Aboriginal Housing Company Ltd v Kaye-Engel (No 3) [2014] NSWSC 718 6 June 2014 – Davies J
Summary: The proceedings involve a claim by the plaintiff for possession and a cross-claim by the defendant for orders to remain in possession and in relation to rent and repair of the property. The defendant originally filed the proceedings to remain in possession of the property in the CTTT (now the Consumer and Commercial Division of NCAT) and the plaintiff filed other proceedings for possession also in the Tribunal. Later, the defendant filed fresh proceedings in the Supreme Court. An order was made by a member of the Tribunal transferring the proceedings to the Supreme Court to be heard together.
Davies J raised concerns about whether the Supreme Court had jurisdiction to hear the proceedings in light of Residential Tenancies Act 2010 (NSW), ss81 and 119. His Honour said at [19]:
It is apparent that the restrictive terms of the 1987 Act and the 2010 Act (which commenced on 31 January 2011) result, or may result, in the need for two separate proceedings to be brought to determine matters that are common to both. Section 81 of the 2010 Act (s 53 of the 1987 Act) sets out the only circumstances in which a residential tenancy agreement terminates. None of those circumstances allow for order of any court but only an order by the Tribunal.
Further:
[21] It is not clear to me, however, that the order made by the Tribunal member was an order made within the jurisdiction of the Tribunal because a transfer could only be made to a court having jurisdiction. Since the Supreme Court would not appear to have jurisdiction to terminate a residential tenancy by virtue of s 81 the precondition of a transfer under s 23 of the CTTT Act was not satisfied.
[…]
[23] The CTTT has now been replaced by the Civil and Administrative Tribunal Act 2013 (NSW). Section 16 gives jurisdiction to the new tribunal (NCAT) under the Australian Consumer Law (NSW) (Schedule 4 Part 3 of the CAT Act). The reference to the Australian Consumer Law (NSW) derives from s 28 Fair Trading Act 1987 (NSW). Section 21 of the ACL proscribes unconscionable conduct in the supply of goods and services.
[24] The Plaintiff submitted that NCAT has no jurisdiction to deal with the unconscionability claim. Hence, it was submitted, two proceedings are necessary. The proceeding that deals with the termination of the tenancy must be dealt with by NCAT. The proceeding dealing with unconscionability must be dealt with in this Court.
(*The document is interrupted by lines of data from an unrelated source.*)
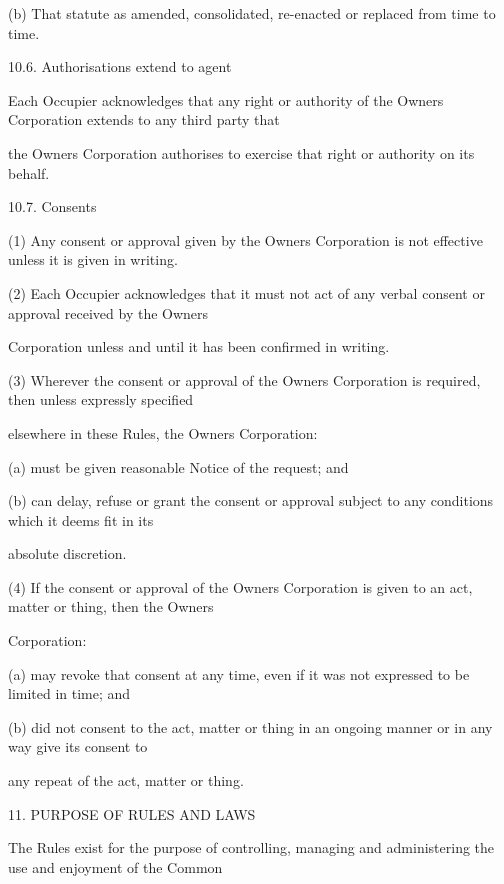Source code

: \documentclass{article}
\begin{document}
{\fontsize{9.962}{1}(b) That statute as amended, consolidated, re-enacted or replaced from time to time. }

{\fontsize{9.99}{1}10.6. Authorisations extend to agent }

{\fontsize{10.02}{1}Each Occupier acknowledges that any right or authority of the Owners Corporation extends to any third party that }

{\fontsize{10.02}{1}the Owners Corporation authorises to exercise that right or authority on its behalf. }

\newpage

{\fontsize{9.99}{1}10.7. Consents }

{\fontsize{9.962}{1}(1) Any consent or approval given by the Owners Corporation is not effective unless it is given in writing. }

{\fontsize{9.962}{1}(2) Each Occupier acknowledges that it must not act of any verbal consent or approval received by the Owners }

{\fontsize{10.02}{1}Corporation unless and until it has been confirmed in writing. }

{\fontsize{9.962}{1}(3) Wherever the consent or approval of the Owners Corporation is required, then unless expressly specified }

{\fontsize{10.02}{1}elsewhere in these Rules, the Owners Corporation: }

{\fontsize{9.962}{1}(a) must be given reasonable Notice of the request; and }

{\fontsize{9.962}{1}(b) can delay, refuse or grant the consent or approval subject to any conditions which it deems fit in its }

{\fontsize{10.02}{1}absolute discretion. }

{\fontsize{9.962}{1}(4) If the consent or approval of the Owners Corporation is given to an act, matter or thing, then the Owners }

{\fontsize{10.02}{1}Corporation: }

{\fontsize{9.962}{1}(a) may revoke that consent at any time, even if it was not expressed to be limited in time; and }

{\fontsize{9.962}{1}(b) did not consent to the act, matter or thing in an ongoing manner or in any way give its consent to }

{\fontsize{10.02}{1}any repeat of the act, matter or thing. }

{\fontsize{9.99}{1}11. PURPOSE OF RULES AND LAWS }

{\fontsize{10.02}{1}The Rules exist for the purpose of controlling, managing and administering the use and enjoyment of the Common }
\end{document}
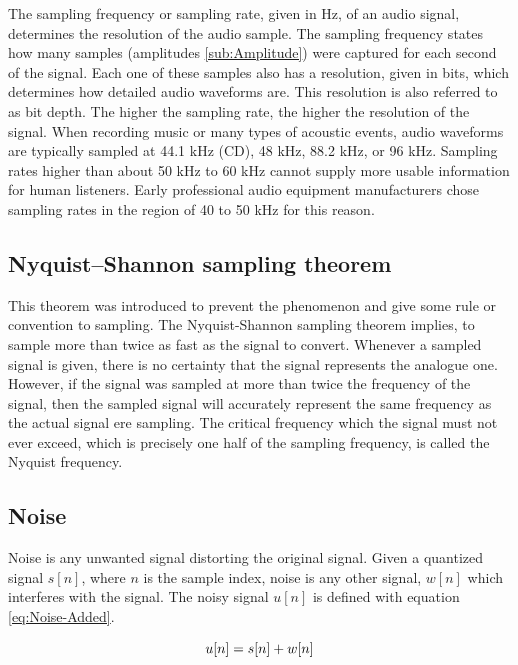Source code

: The sampling frequency or sampling rate, given in \gls{Hz}, of an audio signal, determines the resolution of the audio sample. The sampling frequency states how many samples (amplitudes \ref{sub:Amplitude}) were captured for each second of the signal. Each one of these samples also has a resolution, given in bits, which determines how detailed audio waveforms are. This resolution is also referred to as bit depth. The higher the sampling rate, the higher the resolution of the signal. When recording music or many types of acoustic events, audio waveforms are typically sampled at 44.1 \gls{kHz} (CD), 48 \gls{kHz}, 88.2 \gls{kHz}, or 96 \gls{kHz}. Sampling rates higher than about 50 \gls{kHz} to 60 \gls{kHz} cannot supply more usable information for human listeners. Early professional audio equipment manufacturers chose sampling rates in the region of 40 to 50 \gls{kHz} for this reason.

\subsection{Nyquist–Shannon sampling theorem}
\label{sub:Nyquist–Shannon}

This theorem was introduced to prevent the  phenomenon and give some rule or convention to sampling. The Nyquist-Shannon sampling theorem implies, to sample more than twice as fast as the signal to convert.
\newline
\newline
Whenever a sampled signal is given, there is no certainty that the signal represents the analogue one. However, if the signal was sampled at more than twice the frequency of the signal, then the sampled signal will accurately represent the same frequency as the actual signal ere sampling. The critical frequency which the signal must not ever exceed, which is precisely one half of the sampling frequency, is called the Nyquist frequency.

\subsection{Noise}
\label{sub:Noise}

Noise is any unwanted signal distorting the original signal. Given a quantized signal $s[n]$, where $n$ is the sample index, noise is any other signal, $w[n]$ which interferes with the signal. The noisy signal $u[n]$ is defined with equation \ref{eq:Noise-Added}.

\begin{equation}
    \centering
    u[n] = s[n] + w[n]
    \label{eq:Noise-Added}
\end{equation}

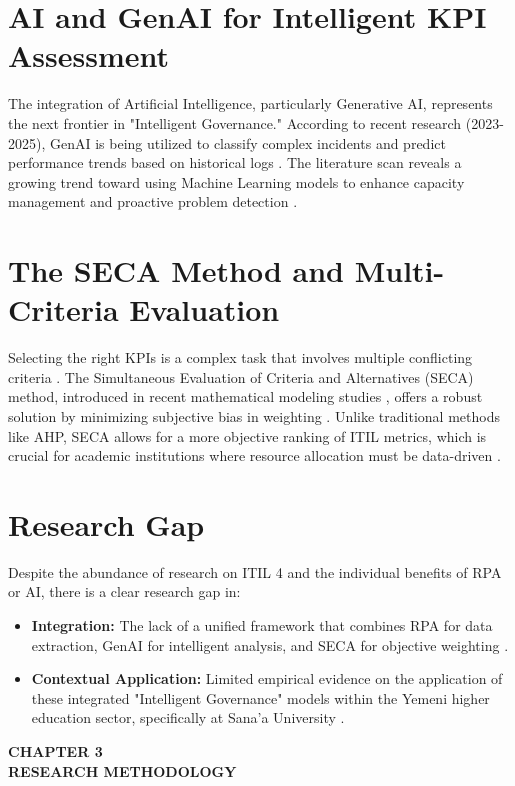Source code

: \documentclass[12pt,a4paper,oneside]{report}
\begin{document}
\section{AI and GenAI for Intelligent KPI Assessment}
The integration of Artificial Intelligence, particularly Generative AI, represents the next frontier in "Intelligent Governance." \cite{almontaser2025} According to recent research (2023-2025), GenAI is being utilized to classify complex incidents and predict performance trends based on historical logs \cite{almontaser2025}. The literature scan reveals a growing trend toward using Machine Learning models to enhance capacity management and proactive problem detection \cite{genai_agility_2025, rpa_business_2023}.

\section{The SECA Method and Multi-Criteria Evaluation}
Selecting the right KPIs is a complex task that involves multiple conflicting criteria \cite{almontaser2025}. The Simultaneous Evaluation of Criteria and Alternatives (SECA) method, introduced in recent mathematical modeling studies \cite{seca_method_2021}, offers a robust solution by minimizing subjective bias in weighting \cite{seca_method_2021}. Unlike traditional methods like AHP, SECA allows for a more objective ranking of ITIL metrics, which is crucial for academic institutions where resource allocation must be data-driven \cite{almontaser2025}.

\section{Research Gap} 
Despite the abundance of research on ITIL 4 and the individual benefits of RPA or AI, there is a clear research gap in: \cite{almontaser2025}
\begin{itemize}
    \item \textbf{Integration:} The lack of a unified framework that combines RPA for data extraction, GenAI for intelligent analysis, and SECA for objective weighting \cite{almontaser2025}.
    \item \textbf{Contextual Application:} Limited empirical evidence on the application of these integrated "Intelligent Governance" models within the Yemeni higher education sector, specifically at Sana’a University \cite{almontaser2025}.
\end{itemize}

\clearpage
\thispagestyle{empty} 
\vspace*{\fill}
\begin{center}
    {\Huge\bfseries CHAPTER 3} \\[0.5cm]
    {\Huge\bfseries RESEARCH METHODOLOGY}
\end{center}
\vspace*{\fill}
\clearpage
\end{document}
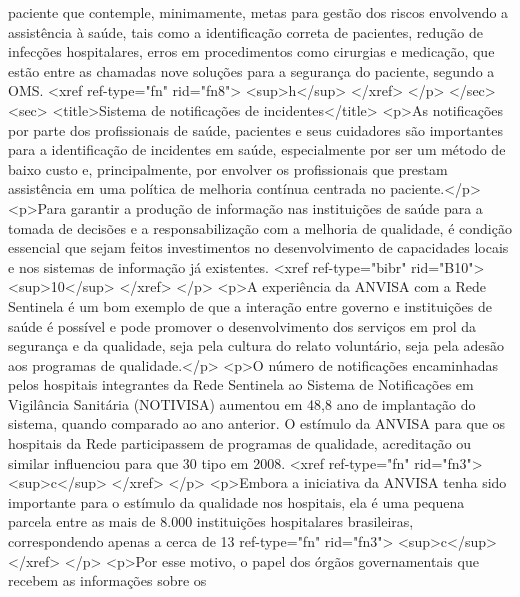         paciente que contemple, minimamente, metas para gestão dos riscos envolvendo a assistência à
        saúde, tais como a identificação correta de pacientes, redução de infecções hospitalares,
        erros em procedimentos como cirurgias e medicação, que estão entre as chamadas nove soluções
        para a segurança do paciente, segundo a OMS. <xref ref-type="fn" rid="fn8">
          <sup>h</sup>
        </xref>
      </p>
    </sec>
    <sec>
      <title>Sistema de notificações de incidentes</title>
      <p>As notificações por parte dos profissionais de saúde, pacientes e seus cuidadores são
        importantes para a identificação de incidentes em saúde, especialmente por ser um método de
        baixo custo e, principalmente, por envolver os profissionais que prestam assistência em uma
        política de melhoria contínua centrada no paciente.</p>
      <p>Para garantir a produção de informação nas instituições de saúde para a tomada de decisões
        e a responsabilização com a melhoria de qualidade, é condição essencial que sejam feitos
        investimentos no desenvolvimento de capacidades locais e nos sistemas de informação já
        existentes. <xref ref-type="bibr" rid="B10">
          <sup>10</sup>
        </xref>
      </p>
      <p>A experiência da ANVISA com a Rede Sentinela é um bom exemplo de que a interação entre
        governo e instituições de saúde é possível e pode promover o desenvolvimento dos serviços em
        prol da segurança e da qualidade, seja pela cultura do relato voluntário, seja pela adesão
        aos programas de qualidade.</p>
      <p>O número de notificações encaminhadas pelos hospitais integrantes da Rede Sentinela ao
        Sistema de Notificações em Vigilância Sanitária (NOTIVISA) aumentou em 48,8%
        ano de implantação do sistema, quando comparado ao ano anterior. O estímulo da ANVISA para
        que os hospitais da Rede participassem de programas de qualidade, acreditação ou similar
        influenciou para que 30%
        tipo em 2008. <xref ref-type="fn" rid="fn3">
          <sup>c</sup>
        </xref>
      </p>
      <p>Embora a iniciativa da ANVISA tenha sido importante para o estímulo da qualidade nos
        hospitais, ela é uma pequena parcela entre as mais de 8.000 instituições hospitalares
        brasileiras, correspondendo apenas a cerca de 13%
          ref-type="fn" rid="fn3">
          <sup>c</sup>
        </xref>
      </p>
      <p>Por esse motivo, o papel dos órgãos governamentais que recebem as informações sobre os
His Honour concluded that, at [29], “it would be in neither party’s interest for there to be two separate hearings, one in this Court and one in the Tribunal” therefore, at [30]:
The Defendant submitted that the appropriate course was for this Court to deal with all of the issues between the parties. This Court is not precluded from doing so. It simply does not have jurisdiction to terminate the residential tenancy. The Defendant submits without opposition from the Plaintiff that this Court should determine all of the issues between the parties. In relation to the tenancy this Court should make declarations either as to its continuance or as to its termination. The parties will then enter orders by consent in the Tribunal if necessary. I agree that this is the most sensible course to take with a view to minimising costs.